Sunday, July 22, 2012

Lessons learned while cooking with toddlers







While cooking with Hannah this weekend, I realized how terrible I am at communicating. It is easy to forget I'm dealing with someone completely new to all things "grown up." For example, by telling her: "fill this with flour and then pour it in the bowl," I didn't specify that she fill it to the top. Which meant, she'd get a good {but unknown} amount of flour in the measuring cup and dump it in before I could stop her. And "crack this egg and put it in the bowl," led to her cracking it perfectly down the center and putting the whole, cracked egg in the bowl. Both times, she'd be proudly ready to go on to the next step and I'd be ready to throw the measuring cups in the air and give up. (And imagine how heartbreaking it must be to think you are making progess, not just in cooking but in life in general, and instead you are only frustrating the person who you were hoping to make proud?! This has given me a new kind of empathy for toddlers. And a new level of sadness about the practice {NOT by me} of spanking little children. Seriously, how heartbreaking?)

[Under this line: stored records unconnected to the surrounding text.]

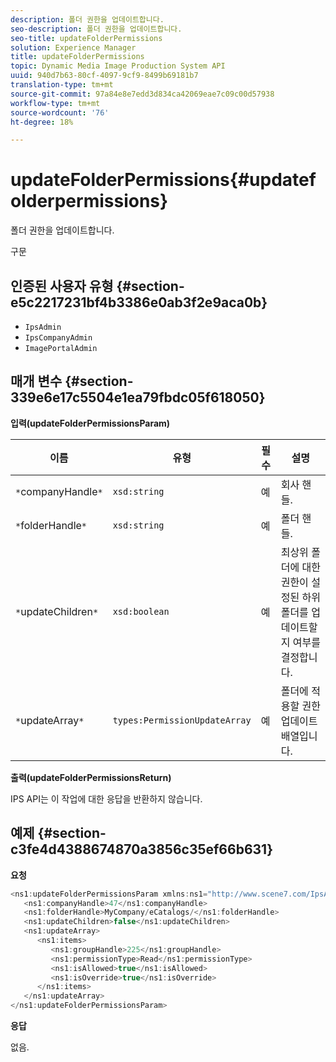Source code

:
 ```yaml
---
description: 폴더 권한을 업데이트합니다.
seo-description: 폴더 권한을 업데이트합니다.
seo-title: updateFolderPermissions
solution: Experience Manager
title: updateFolderPermissions
topic: Dynamic Media Image Production System API
uuid: 940d7b63-80cf-4097-9cf9-8499b69181b7
translation-type: tm+mt
source-git-commit: 97a84e8e7edd3d834ca42069eae7c09c00d57938
workflow-type: tm+mt
source-wordcount: '76'
ht-degree: 18%

---
```



# updateFolderPermissions{#updatefolderpermissions}

폴더 권한을 업데이트합니다.

구문

## 인증된 사용자 유형 {#section-e5c2217231bf4b3386e0ab3f2e9aca0b}

* `IpsAdmin`
* `IpsCompanyAdmin`
* `ImagePortalAdmin`

## 매개 변수 {#section-339e6e17c5504e1ea79fbdc05f618050}

**입력(updateFolderPermissionsParam)**

| 이름 | 유형 | 필수 | 설명 |
|---|---|---|---|
| `*`companyHandle`*` | `xsd:string` | 예 | 회사 핸들. |
| `*`folderHandle`*` | `xsd:string` | 예 | 폴더 핸들. |
| `*`updateChildren`*` | `xsd:boolean` | 예 | 최상위 폴더에 대한 권한이 설정된 하위 폴더를 업데이트할지 여부를 결정합니다. |
| `*`updateArray`*` | `types:PermissionUpdateArray` | 예 | 폴더에 적용할 권한 업데이트 배열입니다. |

**출력(updateFolderPermissionsReturn)**

IPS API는 이 작업에 대한 응답을 반환하지 않습니다.

## 예제 {#section-c3fe4d4388674870a3856c35ef66b631}

**요청**

```java
<ns1:updateFolderPermissionsParam xmlns:ns1="http://www.scene7.com/IpsApi/xsd">
   <ns1:companyHandle>47</ns1:companyHandle>
   <ns1:folderHandle>MyCompany/eCatalogs/</ns1:folderHandle>
   <ns1:updateChildren>false</ns1:updateChildren>
   <ns1:updateArray>
      <ns1:items>
         <ns1:groupHandle>225</ns1:groupHandle>
         <ns1:permissionType>Read</ns1:permissionType>
         <ns1:isAllowed>true</ns1:isAllowed>
         <ns1:isOverride>true</ns1:isOverride>
      </ns1:items>
   </ns1:updateArray>
</ns1:updateFolderPermissionsParam>
```

**응답**

없음.

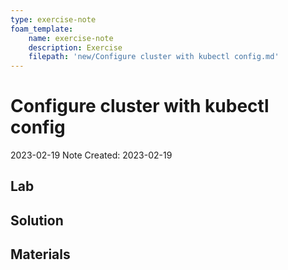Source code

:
 ```yaml
---
type: exercise-note
foam_template:
    name: exercise-note
    description: Exercise
    filepath: 'new/Configure cluster with kubectl config.md'
---
```

# Configure cluster with kubectl config
2023-02-19
Note Created: 2023-02-19

## Lab 

## Solution

## Materials
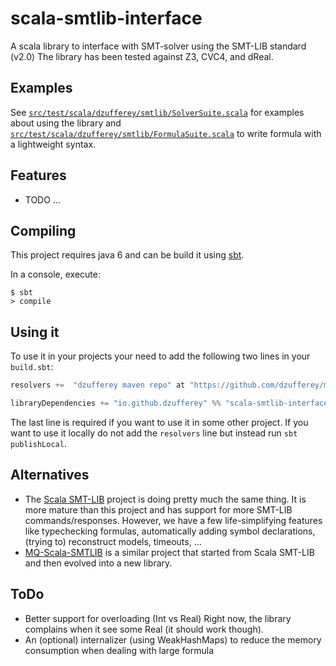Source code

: # scala-smtlib-interface

A scala library to interface with SMT-solver using the SMT-LIB standard (v2.0)
The library has been tested against Z3, CVC4, and dReal.


## Examples

See [`src/test/scala/dzufferey/smtlib/SolverSuite.scala`](src/test/scala/dzufferey/smtlib/SolverSuite.scala) for examples about using the library
and [`src/test/scala/dzufferey/smtlib/FormulaSuite.scala`](src/test/scala/dzufferey/smtlib/FormulaSuite.scala) to write formula with a lightweight syntax.


## Features

* TODO ...


## Compiling

This project requires java 6 and can be build it using [sbt](http://www.scala-sbt.org/).

In a console, execute:
```
$ sbt
> compile
```

## Using it

To use it in your projects your need to add the following two lines in your `build.sbt`:
```scala
resolvers +=  "dzufferey maven repo" at "https://github.com/dzufferey/my_mvn_repo/raw/master/repository"

libraryDependencies += "io.github.dzufferey" %% "scala-smtlib-interface" % "0.1-SNAPSHOT"
```

The last line is required if you want to use it in some other project.
If you want to use it locally do not add the `resolvers` line but instead run `sbt publishLocal`.

## Alternatives

* The [Scala SMT-LIB](https://github.com/regb/scala-smtlib) project is doing pretty much the same thing.
  It is more mature than this project and has support for more SMT-LIB commands/responses.
  However, we have a few life-simplifying features like typechecking formulas, automatically adding symbol declarations, (trying to) reconstruct models, timeouts, ...
* [MQ-Scala-SMTLIB](https://bitbucket.org/franck44/mq-scala-smtlib) is a similar project that started from Scala SMT-LIB and then evolved into a new library.


## ToDo

* Better support for overloading (Int vs Real)
  Right now, the library complains when it see some Real (it should work though).
* An (optional) internalizer (using WeakHashMaps) to reduce the memory consumption when dealing with large formula


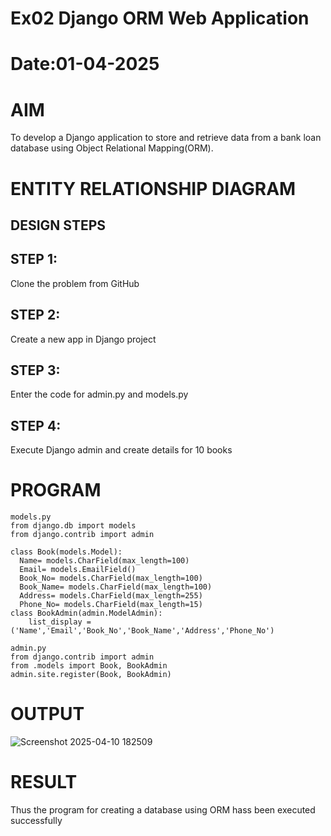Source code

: # Ex02 Django ORM Web Application
# Date:01-04-2025
# AIM
To develop a Django application to store and retrieve data from a bank loan database using Object Relational Mapping(ORM).

# ENTITY RELATIONSHIP DIAGRAM
## DESIGN STEPS
## STEP 1:
Clone the problem from GitHub

## STEP 2:
Create a new app in Django project

## STEP 3:
Enter the code for admin.py and models.py

## STEP 4:
Execute Django admin and create details for 10 books

# PROGRAM
```
models.py
from django.db import models
from django.contrib import admin

class Book(models.Model):
  Name= models.CharField(max_length=100)
  Email= models.EmailField()
  Book_No= models.CharField(max_length=100)
  Book_Name= models.CharField(max_length=100)
  Address= models.CharField(max_length=255)
  Phone_No= models.CharField(max_length=15)
class BookAdmin(admin.ModelAdmin):
    list_display = ('Name','Email','Book_No','Book_Name','Address','Phone_No')

admin.py
from django.contrib import admin
from .models import Book, BookAdmin
admin.site.register(Book, BookAdmin)
```
# OUTPUT
![Screenshot 2025-04-10 182509](https://github.com/user-attachments/assets/bdfbc25c-622a-495f-b9ea-432d301b092c)


# RESULT
Thus the program for creating a database using ORM hass been executed successfully
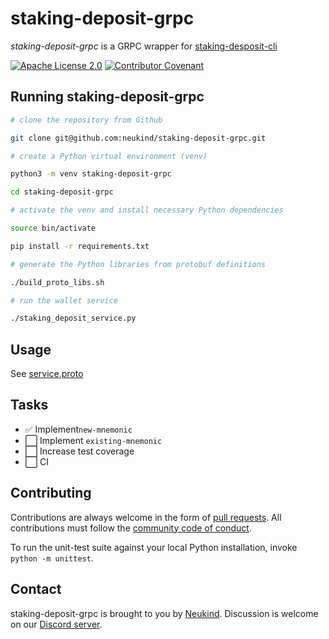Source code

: 
# staking-deposit-grpc


*staking-deposit-grpc* is a GRPC wrapper for [staking-desposit-cli](https://github.com/ethereum/staking-deposit-cli)

[![Apache License 2.0](https://img.shields.io/github/license/neukind/staking-deposit-grpc)](https://github.com/peterblockman/staking-deposit-grpc/blob/main/LICENSE)
[![Contributor Covenant](https://img.shields.io/badge/Contributor%20Covenant-v2.0%20adopted-ff69b4.svg)](CODE_OF_CONDUCT.md)

## Running staking-deposit-grpc

```bash
# clone the repository from Github

git clone git@github.com:neukind/staking-deposit-grpc.git

# create a Python virtual environment (venv)

python3 -m venv staking-deposit-grpc

cd staking-deposit-grpc

# activate the venv and install necessary Python dependencies

source bin/activate

pip install -r requirements.txt

# generate the Python libraries from protobuf definitions

./build_proto_libs.sh

# run the wallet service

./staking_deposit_service.py
```
## Usage 

See [service.proto](https://github.com/neukind/staking-deposit-grpc/blob/main/include/proto/service.proto)

## Tasks

 - :white_check_mark: Implement`new-mnemonic` 
 - :white_large_square: Implement `existing-mnemonic`  
 - :white_large_square: Increase test coverage
 - :white_large_square: CI

## Contributing

Contributions are always welcome in the form of [pull requests](https://github.com/neukind/staking-deposit-grpc/pulls). All contributions must follow the [community code of conduct](CODE_OF_CONDUCT.md).

To run the unit-test suite against your local Python installation, invoke `python -m unittest`.

## Contact

staking-deposit-grpc is brought to you by [Neukind](https://www.neukind.com/). Discussion is welcome on our [Discord server](https://discord.gg/x8TDzpPHcK).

I'd immediately get frustrated with her before I'd realize it was pretty much all my fault. I forget how explicit I need to be with a toddler. This is a learning process for both of us, but it is easy (as the grown up) to fall into the trap of thinking only the kid needs to learn. I can't help but wonder how many times the girls have done things that are frustrating, but I don't stop to realize that it wasn't intentional on their part. They are kids. They were just doing the best they could given the information and tools they had. I hadn't shown them exactly what to do. I hadn't given them all the information, explanation, or tools. Or I hadn't shown them how to use the information, explanation, or tools. Anyway, sometimes you can't give all of that at once, it'd be overkill. You just have to let them try, and then patiently take it from there. Bottom line, it never really occurred to me that some of what I see as "misbehavior" isn't a failing on the girls' part {or even on my part}, it is just a step {for both of us} in the learning process? Baking together really drove home the fact that "discipline" means "to teach."